Treasuries have rallied in recent weeks as a weaker-than-expected March employment report and other data pointed to slowing growth that is expected to keep the Fed on hold for longer.
Investors have also been reluctant to have large exposure to the bonds, however, on the risk that yields may rise if the economy rebounds from a weak first quarter.
"The minute bond prices moved up, people started selling again," said interest rate strategist Jim Vogel of FTN Financial in Memphis, Tennessee.
Yields began increasing after a Philadelphia Federal Reserve Bank survey on Thursday showed that factory activity in the US mid-Atlantic region accelerated in April.
Fed Vice Chairman Stanley Fischer also said in an interview on CNBC that the US economy was rebounding and that he saw signs that wage pressures are rising, bringing inflation up toward the central bank's 2 percent target.
Some investors are nervous about buying bonds before Friday's consumer price index release. Low inflation is seen as complicating the Federal Reserve's ability to hike interest rates, although the last two CPI releases have beaten expectations and caused selling in US Treasuries.
"Nobody wants to step into buy in front of CPI in case it surprises and exceeds forecasts yet again," said Vogel.
Benchmark 10-year notes were last down 7/32 in price to yield 1.92 percent, up from 1.87 percent earlier on Thursday.
Repositioning and a few large trades may have been behind a large part of Thursday's move, said Sean Murphy, a Treasuries trader at Societe Generale. "The market has been buying earlier, and now their positions are off side," he said.

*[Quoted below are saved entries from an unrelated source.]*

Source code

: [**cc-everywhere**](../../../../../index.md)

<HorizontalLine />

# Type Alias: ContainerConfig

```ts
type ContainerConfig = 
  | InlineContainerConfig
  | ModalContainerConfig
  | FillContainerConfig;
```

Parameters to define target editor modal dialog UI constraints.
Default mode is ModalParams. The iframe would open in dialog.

Ten-year Treasury yields also remain in the middle of a range between 2.02 percent and 1.83 percent, where they have traded for the past month.
Concerns about the standoff between Greece and its creditors added a safety bid to Treasuries earlier in the day. It was also seen as helping the yield curve steepen as international uncertainties are among the headwinds that may lead the US central bank to push back a rate hike.
The curve between five-year note yields and 30-year bond yields increased to 125 basis points, the widest since April 6.